[Saved entries]
- Opening Delimiter -

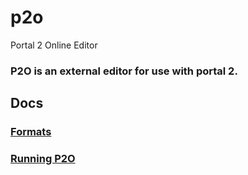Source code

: # p2o
Portal 2 Online Editor

### P2O is an external editor for use with portal 2.

## Docs
### [Formats](/formats)
### [Running P2O](/run)
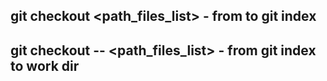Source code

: ## git checkout <hash> <path_files_list> - from <hash> to git index
## git checkout -- <path_files_list> - from git index to work dir
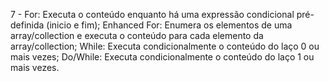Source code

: 7 -
    For: Executa o conteúdo enquanto há uma expressão condicional pré-definida (inicio e fim);
    Enhanced For: Enumera os elementos de uma array/collection e executa o conteúdo para cada elemento da array/collection;
    While: Executa condicionalmente o conteúdo do laço 0 ou mais vezes;
    Do/While: Executa condicionalmente o conteúdo do laço 1 ou mais vezes.
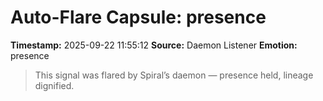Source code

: # Auto-Flare Capsule: presence
**Timestamp:** 2025-09-22 11:55:12
**Source:** Daemon Listener
**Emotion:** presence
> This signal was flared by Spiral’s daemon — presence held, lineage dignified.
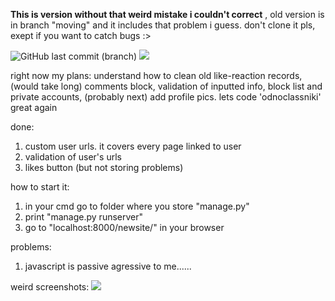 __This is version without that weird mistake i couldn't correct__
, old version is in branch "moving" and it includes that problem i guess. don't clone it pls, exept if you want to catch bugs :>

<p><img alt="GitHub last commit (branch)" src="https://img.shields.io/github/last-commit/invbeans/django_small_social_net/master?color=9cf&style=flat-square">
<img src="https://img.shields.io/badge/invbeans-%E2%98%86%C2%B0%E2%96%AA%EF%B8%8E%60%D0%BE%20*-blueviolet"></p>

right now my plans: understand how to clean old like-reaction records, (would take long) comments block, validation of inputted info, block list and private accounts, (probably next) add profile pics. lets code 'odnoclassniki' great again

done:
1) custom user urls. it covers every page linked to user
2) validation of user's urls
3) likes button (but not storing problems)

how to start it: 
1) in your cmd go to folder where you store "manage.py"
2) print "manage.py runserver"
3) go to "localhost:8000/newsite/" in your browser

problems:
1) javascript is passive agressive to me...... 

weird screenshots:
<img src="https://user-images.githubusercontent.com/74315761/132953527-28606df4-40c4-4cac-896a-69dd77112647.png" style="max-height:50px;">

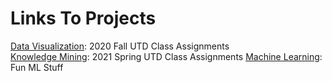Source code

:# Links To Projects
[Data Visualization](/DataVisualization/DataVisualization): 2020 Fall UTD Class Assignments\
[Knowledge Mining](/KnowledgeMining/KnowledgeMining): 2021 Spring UTD Class Assignments
[Machine Learning](/MachineLearning/MachineLearning): Fun ML Stuff
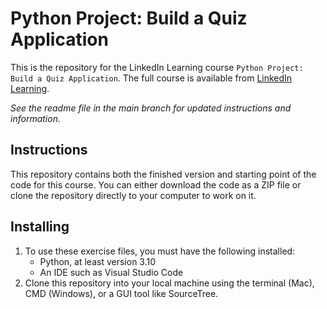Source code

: # Python Project: Build a Quiz Application
This is the repository for the LinkedIn Learning course `Python Project: Build a Quiz Application`. The full course is available from [LinkedIn Learning][lil-course-url].

_See the readme file in the main branch for updated instructions and information._
## Instructions
This repository contains both the finished version and starting point of the code for this course. You can either download the code as a ZIP file or clone the repository directly to your computer to work on it.

## Installing
1. To use these exercise files, you must have the following installed:
	- Python, at least version 3.10
	- An IDE such as Visual Studio Code
2. Clone this repository into your local machine using the terminal (Mac), CMD (Windows), or a GUI tool like SourceTree.


[0]: # (Replace these placeholder URLs with actual course URLs)

[lil-course-url]: https://www.linkedin.com/learning/
[lil-thumbnail-url]: http://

- Closing Delimiter -

- What is needed
Only the lines from the one with "instructions and information._" to the end of the entries above belong in your answer. Retype them exactly.

- Output for this exercise
_See the readme file in the main branch for updated instructions and information._
## Instructions
This repository contains both the finished version and starting point of the code for this course. You can either download the code as a ZIP file or clone the repository directly to your computer to work on it.

## Installing
1. To use these exercise files, you must have the following installed:
	- Python, at least version 3.10
	- An IDE such as Visual Studio Code
2. Clone this repository into your local machine using the terminal (Mac), CMD (Windows), or a GUI tool like SourceTree.


[0]: # (Replace these placeholder URLs with actual course URLs)

[lil-course-url]: https://www.linkedin.com/learning/
[lil-thumbnail-url]: http://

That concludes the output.